Ils sortent de l’ombre, s’avancent devant nous et parlent. Ils ont tué, violé, massacré, ou ils ont été violés, ils rêvent de tuer leur femme, leur mari, leur enfant. Ils sont d’aujourd’hui, d’hier, de demain. Parfois, ils ne parlent pas : on expose pour eux ce qu’ils sont, ont vécu, vont vivre. Tous semblent porter les stigmates de notre époque : ce sont ici ces gamins qui massacrent et castrent un enfant, une femme écrivain qui s’ennuie, là une autre, victime de la nécessité de séduire « de plus en plus fine et fuselée, en cas d’incendie on pourra l’évacuer par la bonde d’un lavabo. » On passe d’un footballeur assassin « qui avait un revolver en bandoulière sous son maillot » à un enfant qui subit la perversité de ses parents sans qu’il y ait forcément un rapport autre que le hasard des textes. Ce sont des solitaires tous, enfermés en eux comme fous dans un asile. Ils sont pathétiques, émouvants, repoussants, ils effraient ou font rire. Régis Jauffret passe vite sur eux, en toujours une page et demie, on les voit cependant assez pour les saisir tout entiers, comme si quelques lignes suffisaient pour les faire jaillir en nous. Ici ou là, certaines pages font comme des oasis hors du temps : c’est Balzac (ou celui qui se prend pour Balzac) évoquant George Sand : « Elle ne vidait pas les lieux avant que je l’aie sautée tant bien que mal, avec l’horrible impression de me livrer à la zoophilie, tant elle ressemblait, si j’ose dire, à un bovin du beau sexe. » C’est la parodie de tel ou tel écrivains qu’on pense reconnaître.
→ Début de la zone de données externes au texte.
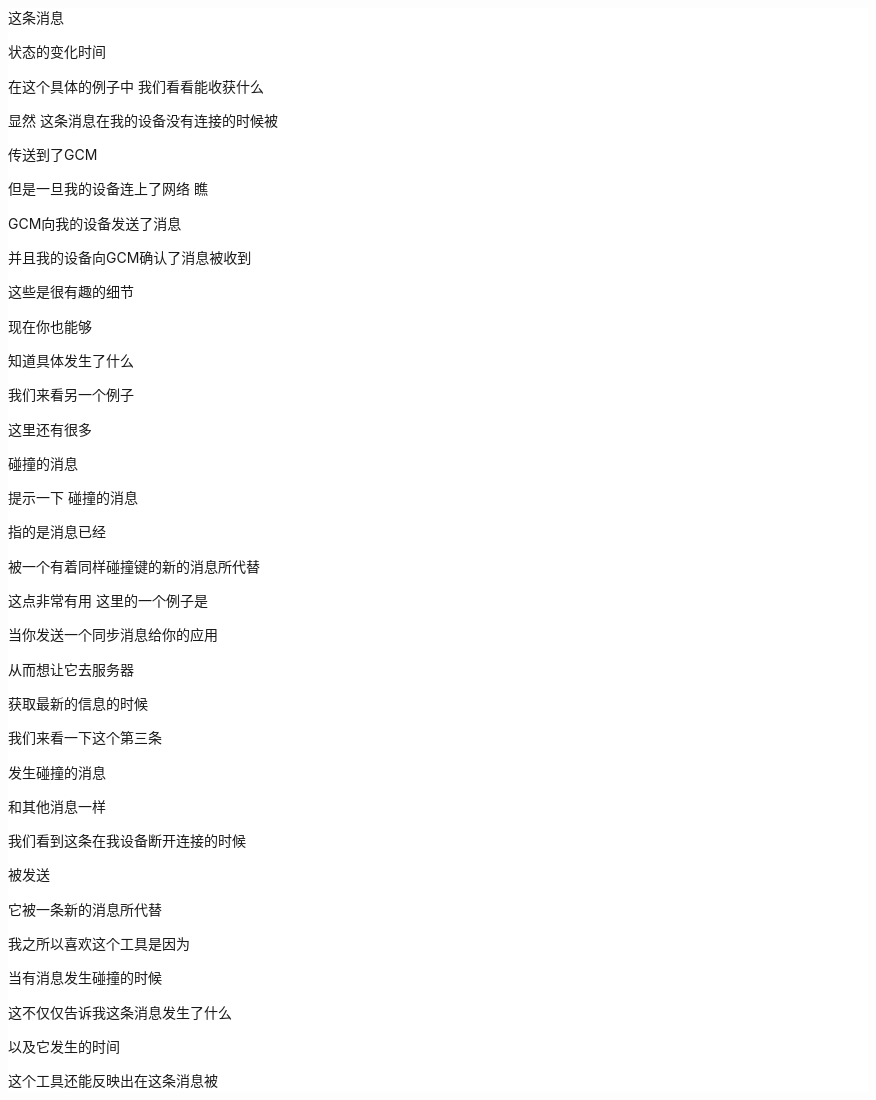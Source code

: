 这条消息

状态的变化时间

在这个具体的例子中 我们看看能收获什么


显然 这条消息在我的设备没有连接的时候被

传送到了GCM

但是一旦我的设备连上了网络 瞧

GCM向我的设备发送了消息

并且我的设备向GCM确认了消息被收到

这些是很有趣的细节

现在你也能够

知道具体发生了什么


我们来看另一个例子

这里还有很多

碰撞的消息

提示一下 碰撞的消息

指的是消息已经

被一个有着同样碰撞键的新的消息所代替

这点非常有用 这里的一个例子是

当你发送一个同步消息给你的应用

从而想让它去服务器

获取最新的信息的时候

我们来看一下这个第三条

发生碰撞的消息


和其他消息一样

我们看到这条在我设备断开连接的时候

被发送

它被一条新的消息所代替

我之所以喜欢这个工具是因为

当有消息发生碰撞的时候

这不仅仅告诉我这条消息发生了什么

以及它发生的时间

这个工具还能反映出在这条消息被

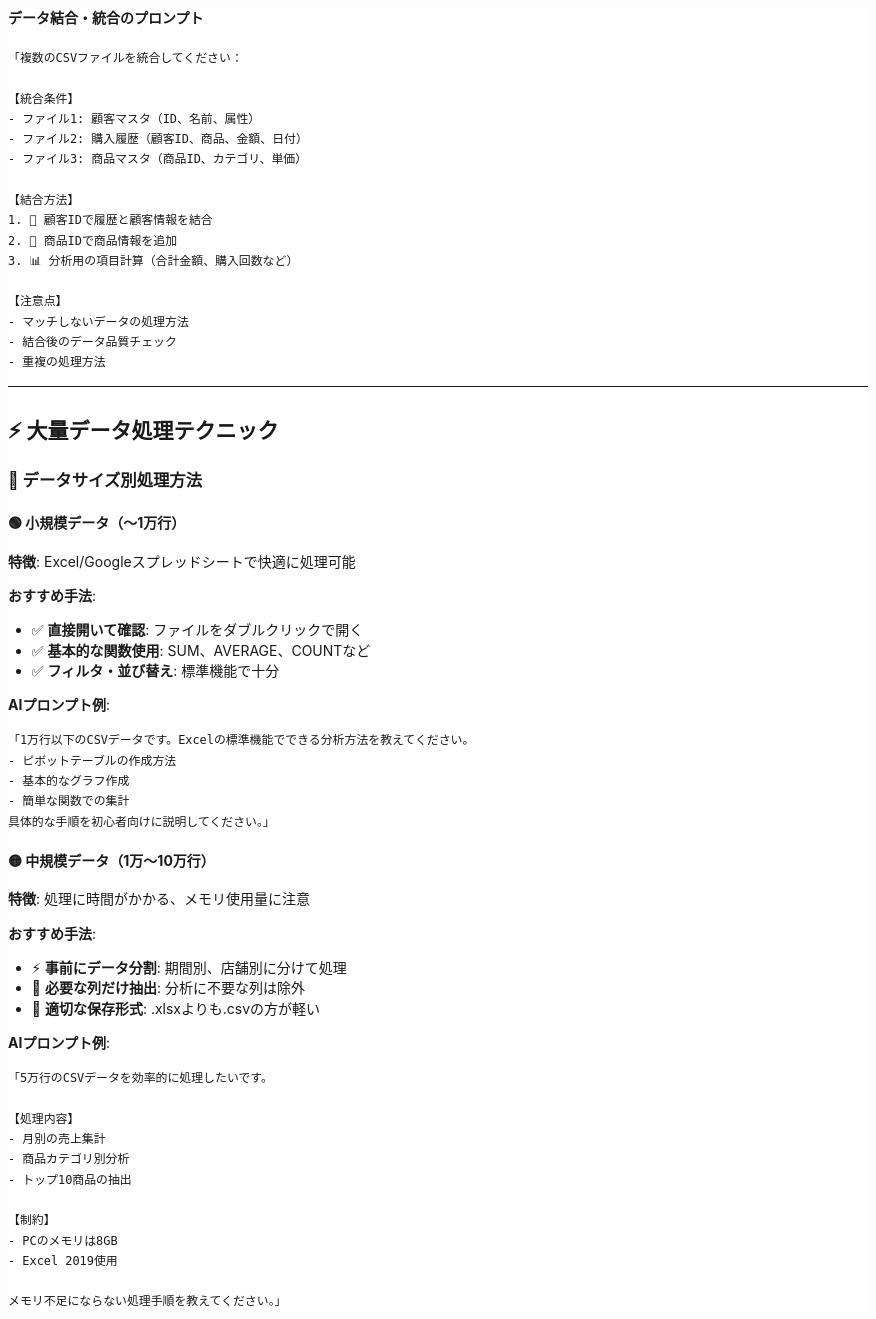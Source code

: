 #### データ結合・統合のプロンプト

```
「複数のCSVファイルを統合してください：

【統合条件】
- ファイル1: 顧客マスタ（ID、名前、属性）
- ファイル2: 購入履歴（顧客ID、商品、金額、日付）
- ファイル3: 商品マスタ（商品ID、カテゴリ、単価）

【結合方法】
1. 🔗 顧客IDで履歴と顧客情報を結合
2. 🔗 商品IDで商品情報を追加
3. 📊 分析用の項目計算（合計金額、購入回数など）

【注意点】
- マッチしないデータの処理方法
- 結合後のデータ品質チェック
- 重複の処理方法
```

---

## ⚡ 大量データ処理テクニック

### 📏 データサイズ別処理方法

#### 🟢 小規模データ（〜1万行）
**特徴**: Excel/Googleスプレッドシートで快適に処理可能

**おすすめ手法**:
- ✅ **直接開いて確認**: ファイルをダブルクリックで開く
- ✅ **基本的な関数使用**: SUM、AVERAGE、COUNTなど
- ✅ **フィルタ・並び替え**: 標準機能で十分

**AIプロンプト例**:
```
「1万行以下のCSVデータです。Excelの標準機能でできる分析方法を教えてください。
- ピボットテーブルの作成方法
- 基本的なグラフ作成
- 簡単な関数での集計
具体的な手順を初心者向けに説明してください。」
```

#### 🟡 中規模データ（1万〜10万行）
**特徴**: 処理に時間がかかる、メモリ使用量に注意

**おすすめ手法**:
- ⚡ **事前にデータ分割**: 期間別、店舗別に分けて処理
- 🎯 **必要な列だけ抽出**: 分析に不要な列は除外
- 💾 **適切な保存形式**: .xlsxよりも.csvの方が軽い

**AIプロンプト例**:
```
「5万行のCSVデータを効率的に処理したいです。

【処理内容】
- 月別の売上集計
- 商品カテゴリ別分析
- トップ10商品の抽出

【制約】
- PCのメモリは8GB
- Excel 2019使用

メモリ不足にならない処理手順を教えてください。」
```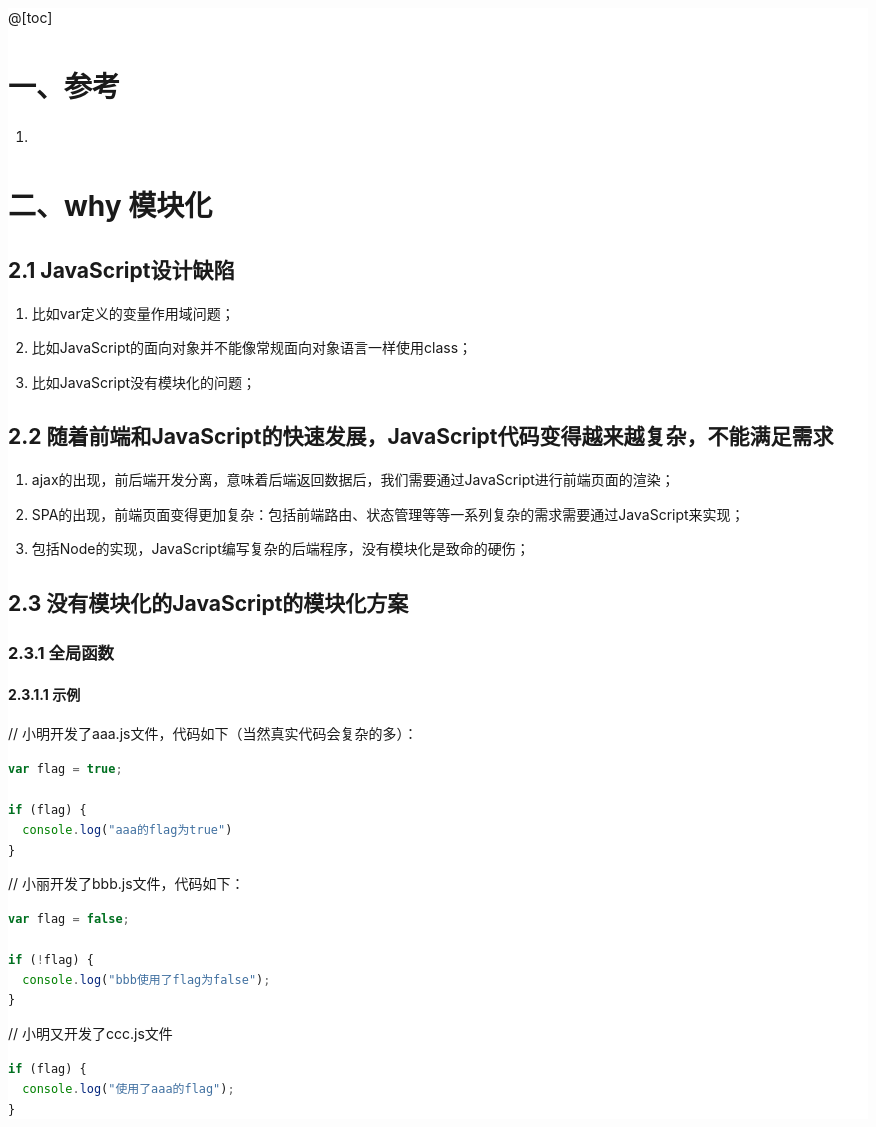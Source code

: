 @[toc]

# 一、参考
1. 



# 二、why 模块化

## 2.1 JavaScript设计缺陷

1. 比如var定义的变量作用域问题；

2. 比如JavaScript的面向对象并不能像常规面向对象语言一样使用class；

3. 比如JavaScript没有模块化的问题；

## 2.2 随着前端和JavaScript的快速发展，JavaScript代码变得越来越复杂，不能满足需求

1. ajax的出现，前后端开发分离，意味着后端返回数据后，我们需要通过JavaScript进行前端页面的渲染；

2. SPA的出现，前端页面变得更加复杂：包括前端路由、状态管理等等一系列复杂的需求需要通过JavaScript来实现；

3. 包括Node的实现，JavaScript编写复杂的后端程序，没有模块化是致命的硬伤；

## 2.3 没有模块化的JavaScript的模块化方案

### 2.3.1 全局函数

#### 2.3.1.1 示例
// 小明开发了aaa.js文件，代码如下（当然真实代码会复杂的多）：
```js
var flag = true;

if (flag) {
  console.log("aaa的flag为true")
}
```

// 小丽开发了bbb.js文件，代码如下：
```js
var flag = false;

if (!flag) {
  console.log("bbb使用了flag为false");
}
```

// 小明又开发了ccc.js文件
```js
if (flag) {
  console.log("使用了aaa的flag");
}
```
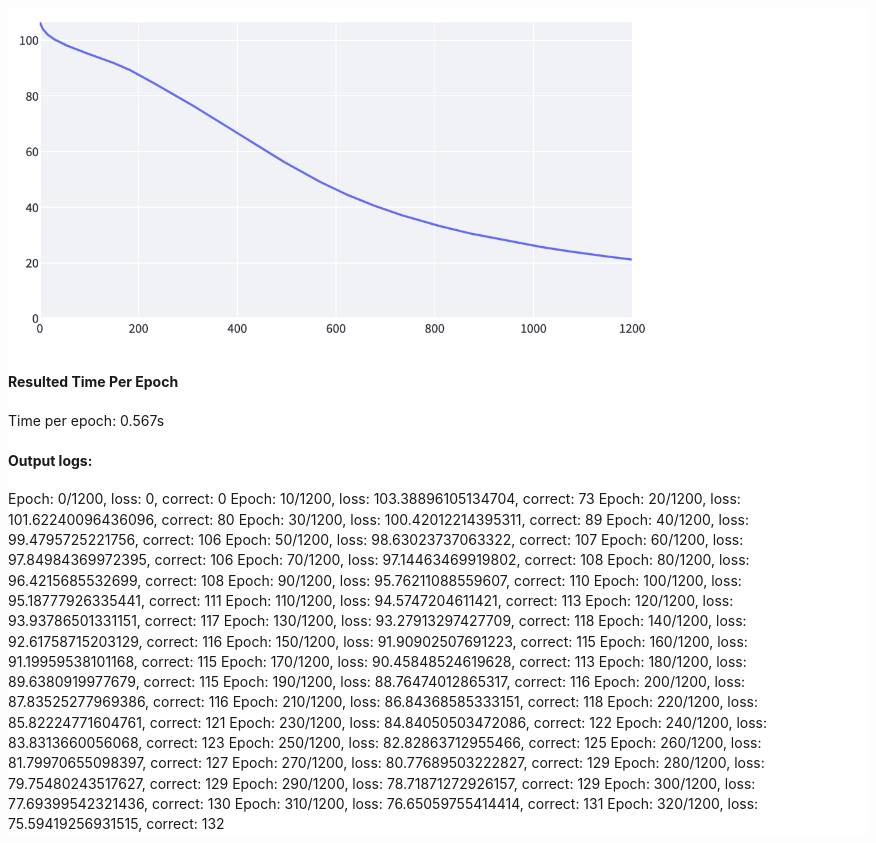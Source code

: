 <img src="images/XOR_L.png" width="75%">

#### Resulted Time Per Epoch

Time per epoch: 0.567s

#### Output logs:

Epoch: 0/1200, loss: 0, correct: 0
Epoch: 10/1200, loss: 103.38896105134704, correct: 73
Epoch: 20/1200, loss: 101.62240096436096, correct: 80
Epoch: 30/1200, loss: 100.42012214395311, correct: 89
Epoch: 40/1200, loss: 99.4795725221756, correct: 106
Epoch: 50/1200, loss: 98.63023737063322, correct: 107
Epoch: 60/1200, loss: 97.84984369972395, correct: 106
Epoch: 70/1200, loss: 97.14463469919802, correct: 108
Epoch: 80/1200, loss: 96.4215685532699, correct: 108
Epoch: 90/1200, loss: 95.76211088559607, correct: 110
Epoch: 100/1200, loss: 95.18777926335441, correct: 111
Epoch: 110/1200, loss: 94.5747204611421, correct: 113
Epoch: 120/1200, loss: 93.93786501331151, correct: 117
Epoch: 130/1200, loss: 93.27913297427709, correct: 118
Epoch: 140/1200, loss: 92.61758715203129, correct: 116
Epoch: 150/1200, loss: 91.90902507691223, correct: 115
Epoch: 160/1200, loss: 91.19959538101168, correct: 115
Epoch: 170/1200, loss: 90.45848524619628, correct: 113
Epoch: 180/1200, loss: 89.6380919977679, correct: 115
Epoch: 190/1200, loss: 88.76474012865317, correct: 116
Epoch: 200/1200, loss: 87.83525277969386, correct: 116
Epoch: 210/1200, loss: 86.84368585333151, correct: 118
Epoch: 220/1200, loss: 85.82224771604761, correct: 121
Epoch: 230/1200, loss: 84.84050503472086, correct: 122
Epoch: 240/1200, loss: 83.8313660056068, correct: 123
Epoch: 250/1200, loss: 82.82863712955466, correct: 125
Epoch: 260/1200, loss: 81.79970655098397, correct: 127
Epoch: 270/1200, loss: 80.77689503222827, correct: 129
Epoch: 280/1200, loss: 79.75480243517627, correct: 129
Epoch: 290/1200, loss: 78.71871272926157, correct: 129
Epoch: 300/1200, loss: 77.69399542321436, correct: 130
Epoch: 310/1200, loss: 76.65059755414414, correct: 131
Epoch: 320/1200, loss: 75.59419256931515, correct: 132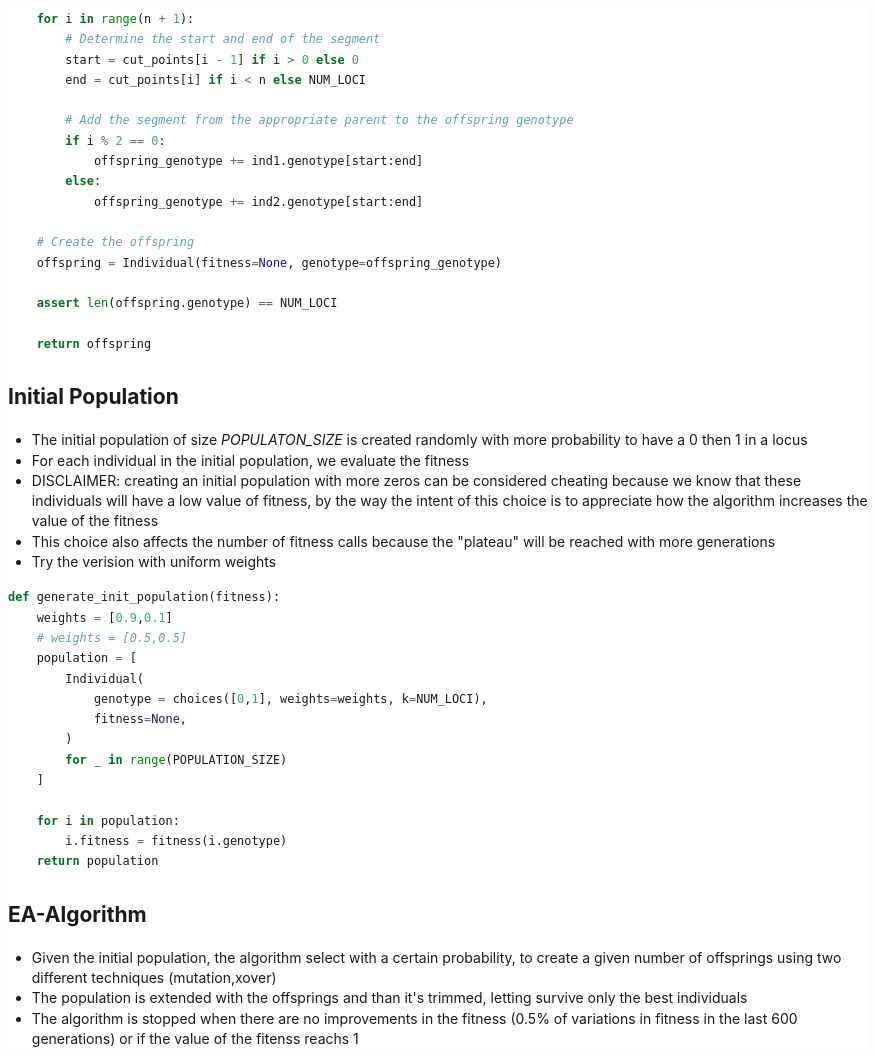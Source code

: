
 ```python
    for i in range(n + 1):
        # Determine the start and end of the segment
        start = cut_points[i - 1] if i > 0 else 0
        end = cut_points[i] if i < n else NUM_LOCI

        # Add the segment from the appropriate parent to the offspring genotype
        if i % 2 == 0:
            offspring_genotype += ind1.genotype[start:end]
        else:
            offspring_genotype += ind2.genotype[start:end]

    # Create the offspring
    offspring = Individual(fitness=None, genotype=offspring_genotype)

    assert len(offspring.genotype) == NUM_LOCI

    return offspring
```


## Initial Population

- The initial population of size *POPULATON_SIZE* is created randomly with more probability to have a 0 then 1 in a locus
- For each individual in the initial population, we evaluate the fitness
- DISCLAIMER: creating an initial population with more zeros can be considered cheating because we know that these individuals will have a low value of fitness, by the way the intent of this choice is to appreciate how the algorithm increases the value of the fitness
- This choice also affects the number of fitness calls because the "plateau" will be reached with more generations
- Try the verision with uniform weights

```python
def generate_init_population(fitness):
    weights = [0.9,0.1]
    # weights = [0.5,0.5]
    population = [
        Individual(
            genotype = choices([0,1], weights=weights, k=NUM_LOCI),
            fitness=None,
        )
        for _ in range(POPULATION_SIZE)
    ]

    for i in population:
        i.fitness = fitness(i.genotype) 
    return population
```


## EA-Algorithm
- Given the initial population, the algorithm select with a certain probability, to create a given number of offsprings using two different techniques (mutation,xover)
- The population is extended with the offsprings and than it's trimmed, letting survive only the best individuals
- The algorithm is stopped when there are no improvements in the fitness (0.5% of variations in fitness in the last 600 generations) or if the value of the fitenss reachs 1
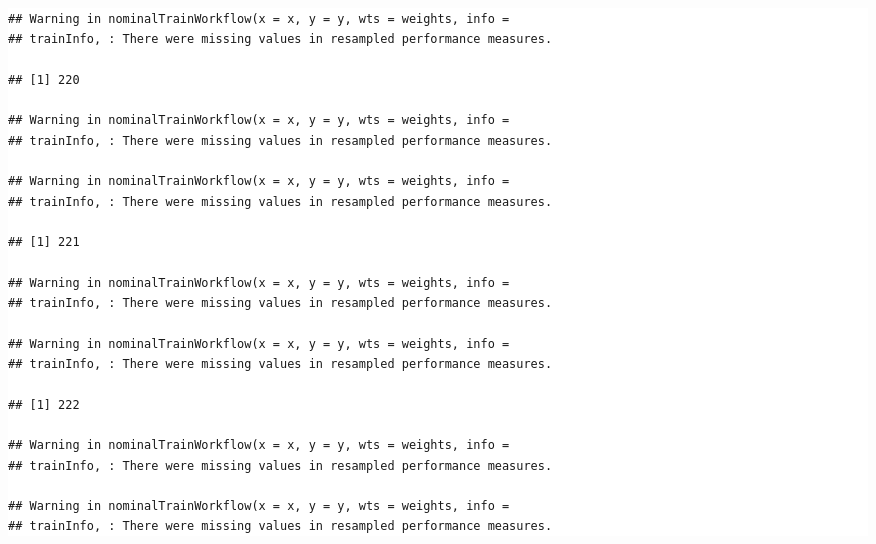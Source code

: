     ## Warning in nominalTrainWorkflow(x = x, y = y, wts = weights, info =
    ## trainInfo, : There were missing values in resampled performance measures.

    ## [1] 220

    ## Warning in nominalTrainWorkflow(x = x, y = y, wts = weights, info =
    ## trainInfo, : There were missing values in resampled performance measures.

    ## Warning in nominalTrainWorkflow(x = x, y = y, wts = weights, info =
    ## trainInfo, : There were missing values in resampled performance measures.

    ## [1] 221

    ## Warning in nominalTrainWorkflow(x = x, y = y, wts = weights, info =
    ## trainInfo, : There were missing values in resampled performance measures.

    ## Warning in nominalTrainWorkflow(x = x, y = y, wts = weights, info =
    ## trainInfo, : There were missing values in resampled performance measures.

    ## [1] 222

    ## Warning in nominalTrainWorkflow(x = x, y = y, wts = weights, info =
    ## trainInfo, : There were missing values in resampled performance measures.

    ## Warning in nominalTrainWorkflow(x = x, y = y, wts = weights, info =
    ## trainInfo, : There were missing values in resampled performance measures.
Dans cette nef des fous aux mille pages, le lecteur peut décider de tout lire, sans s’arrêter et faire ainsi une plongée hallucinante dans une humanité malade, proche et grotesque où certains, les nuits d’insomnie, relisent les faire-part de décès de leurs amis « pour dissiper (leurs) angoisses et (s’)endormir paisiblement comme un enfant que sa mère vient de bercer ». Il peut aussi choisir de picorer ici ou là quelques textes, comme des éphémérides : au final, il est peu probable qu’il puisse d’endormir « paisiblement » tant alors la foule éveillée en lui fera entendre ses murmures, ses râles, ses cauchemars. Mais il pourra toujours en rire, comme on se pince. Et applaudir le magicien dont les marionnettes semblent de chair et de sang.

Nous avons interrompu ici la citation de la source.